Dataset entries:
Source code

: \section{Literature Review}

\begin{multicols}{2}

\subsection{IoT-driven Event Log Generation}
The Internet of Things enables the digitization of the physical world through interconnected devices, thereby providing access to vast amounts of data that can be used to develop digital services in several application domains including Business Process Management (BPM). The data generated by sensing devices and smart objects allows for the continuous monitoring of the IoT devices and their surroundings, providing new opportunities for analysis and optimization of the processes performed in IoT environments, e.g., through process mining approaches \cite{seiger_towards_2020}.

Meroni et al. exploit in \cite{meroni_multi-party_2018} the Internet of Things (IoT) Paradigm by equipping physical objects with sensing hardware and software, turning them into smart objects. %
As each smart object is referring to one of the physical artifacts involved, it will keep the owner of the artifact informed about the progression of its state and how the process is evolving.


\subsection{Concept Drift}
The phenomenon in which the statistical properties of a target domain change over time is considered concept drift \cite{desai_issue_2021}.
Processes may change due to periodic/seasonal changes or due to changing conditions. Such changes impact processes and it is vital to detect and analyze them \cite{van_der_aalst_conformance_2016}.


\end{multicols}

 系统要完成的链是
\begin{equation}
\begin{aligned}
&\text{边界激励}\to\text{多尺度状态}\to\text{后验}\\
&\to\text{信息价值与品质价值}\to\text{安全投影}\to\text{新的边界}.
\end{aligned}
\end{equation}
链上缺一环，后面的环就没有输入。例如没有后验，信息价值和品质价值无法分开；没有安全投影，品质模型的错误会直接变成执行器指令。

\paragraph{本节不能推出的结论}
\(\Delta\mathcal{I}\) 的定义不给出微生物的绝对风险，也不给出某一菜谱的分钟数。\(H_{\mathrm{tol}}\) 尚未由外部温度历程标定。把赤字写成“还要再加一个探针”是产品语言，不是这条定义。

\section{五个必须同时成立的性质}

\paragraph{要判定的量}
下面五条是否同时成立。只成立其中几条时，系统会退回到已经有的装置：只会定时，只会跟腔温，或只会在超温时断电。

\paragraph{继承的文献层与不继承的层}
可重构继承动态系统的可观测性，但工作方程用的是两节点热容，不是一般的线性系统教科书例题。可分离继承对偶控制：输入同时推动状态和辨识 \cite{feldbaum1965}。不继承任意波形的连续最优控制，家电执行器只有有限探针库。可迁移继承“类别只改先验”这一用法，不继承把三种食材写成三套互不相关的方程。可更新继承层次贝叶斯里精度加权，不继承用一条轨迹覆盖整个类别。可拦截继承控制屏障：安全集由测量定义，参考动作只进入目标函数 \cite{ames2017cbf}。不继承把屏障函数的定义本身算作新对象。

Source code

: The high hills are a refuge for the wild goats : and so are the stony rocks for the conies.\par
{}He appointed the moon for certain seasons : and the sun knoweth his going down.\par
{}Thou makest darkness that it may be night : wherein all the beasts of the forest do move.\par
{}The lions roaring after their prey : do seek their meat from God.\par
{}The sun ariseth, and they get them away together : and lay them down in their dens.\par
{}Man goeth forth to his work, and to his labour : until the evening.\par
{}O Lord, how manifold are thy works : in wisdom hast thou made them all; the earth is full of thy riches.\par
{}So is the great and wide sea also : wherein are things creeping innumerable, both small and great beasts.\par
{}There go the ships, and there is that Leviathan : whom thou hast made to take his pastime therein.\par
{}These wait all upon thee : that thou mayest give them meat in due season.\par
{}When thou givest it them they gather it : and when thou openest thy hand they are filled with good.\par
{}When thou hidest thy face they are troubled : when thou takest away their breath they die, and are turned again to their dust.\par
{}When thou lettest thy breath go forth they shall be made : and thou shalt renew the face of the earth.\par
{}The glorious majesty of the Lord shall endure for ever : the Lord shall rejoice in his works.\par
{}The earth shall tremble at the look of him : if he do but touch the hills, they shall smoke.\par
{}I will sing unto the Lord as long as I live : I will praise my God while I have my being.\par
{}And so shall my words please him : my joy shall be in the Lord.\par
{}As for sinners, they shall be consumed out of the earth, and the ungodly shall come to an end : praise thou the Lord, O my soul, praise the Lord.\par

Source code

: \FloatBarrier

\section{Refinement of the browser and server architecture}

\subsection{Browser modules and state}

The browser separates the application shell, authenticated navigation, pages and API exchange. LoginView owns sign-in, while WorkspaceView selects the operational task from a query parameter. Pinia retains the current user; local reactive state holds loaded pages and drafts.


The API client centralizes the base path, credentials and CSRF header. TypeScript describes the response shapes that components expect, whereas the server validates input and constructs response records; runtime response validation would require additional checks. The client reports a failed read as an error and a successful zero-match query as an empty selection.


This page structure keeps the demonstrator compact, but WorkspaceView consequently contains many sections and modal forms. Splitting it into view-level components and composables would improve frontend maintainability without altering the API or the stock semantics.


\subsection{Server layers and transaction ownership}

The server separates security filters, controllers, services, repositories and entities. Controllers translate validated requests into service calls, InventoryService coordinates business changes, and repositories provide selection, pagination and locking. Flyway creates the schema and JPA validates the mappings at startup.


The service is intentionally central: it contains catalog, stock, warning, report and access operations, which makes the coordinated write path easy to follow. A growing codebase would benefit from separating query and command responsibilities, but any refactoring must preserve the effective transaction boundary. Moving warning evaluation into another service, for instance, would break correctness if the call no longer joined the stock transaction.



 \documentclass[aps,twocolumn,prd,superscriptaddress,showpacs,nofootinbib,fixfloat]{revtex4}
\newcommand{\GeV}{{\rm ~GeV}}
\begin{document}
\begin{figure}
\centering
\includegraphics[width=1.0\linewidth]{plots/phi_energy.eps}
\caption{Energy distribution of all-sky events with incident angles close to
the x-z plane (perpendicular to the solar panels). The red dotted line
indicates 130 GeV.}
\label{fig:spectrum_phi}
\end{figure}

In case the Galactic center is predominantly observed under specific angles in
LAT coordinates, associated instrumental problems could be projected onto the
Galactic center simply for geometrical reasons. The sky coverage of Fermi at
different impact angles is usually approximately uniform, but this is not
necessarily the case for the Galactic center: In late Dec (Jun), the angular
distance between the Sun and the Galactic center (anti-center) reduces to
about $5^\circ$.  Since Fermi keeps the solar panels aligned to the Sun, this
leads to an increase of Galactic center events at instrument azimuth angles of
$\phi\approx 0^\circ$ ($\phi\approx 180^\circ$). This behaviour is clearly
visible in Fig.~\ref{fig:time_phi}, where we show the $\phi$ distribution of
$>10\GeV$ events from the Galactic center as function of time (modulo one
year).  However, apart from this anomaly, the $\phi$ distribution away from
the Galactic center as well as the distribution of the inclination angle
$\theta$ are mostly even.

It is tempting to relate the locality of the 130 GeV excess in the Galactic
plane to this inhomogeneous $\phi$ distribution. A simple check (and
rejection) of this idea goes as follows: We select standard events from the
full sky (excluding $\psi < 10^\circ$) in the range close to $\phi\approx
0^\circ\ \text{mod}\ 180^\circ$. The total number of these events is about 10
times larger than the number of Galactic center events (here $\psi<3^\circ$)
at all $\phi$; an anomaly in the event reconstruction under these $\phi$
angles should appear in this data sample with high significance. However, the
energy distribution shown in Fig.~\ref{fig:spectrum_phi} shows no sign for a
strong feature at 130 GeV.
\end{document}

- **Exercise**:
What is needed is an exact copy of the lines from the one containing "at all $\phi$;" through the last line of the records above, both included.

- **Result for this task**:
at all $\phi$; an anomaly in the event reconstruction under these $\phi$
angles should appear in this data sample with high significance. However, the
energy distribution shown in Fig.~\ref{fig:spectrum_phi} shows no sign for a
strong feature at 130 GeV.
\end{document}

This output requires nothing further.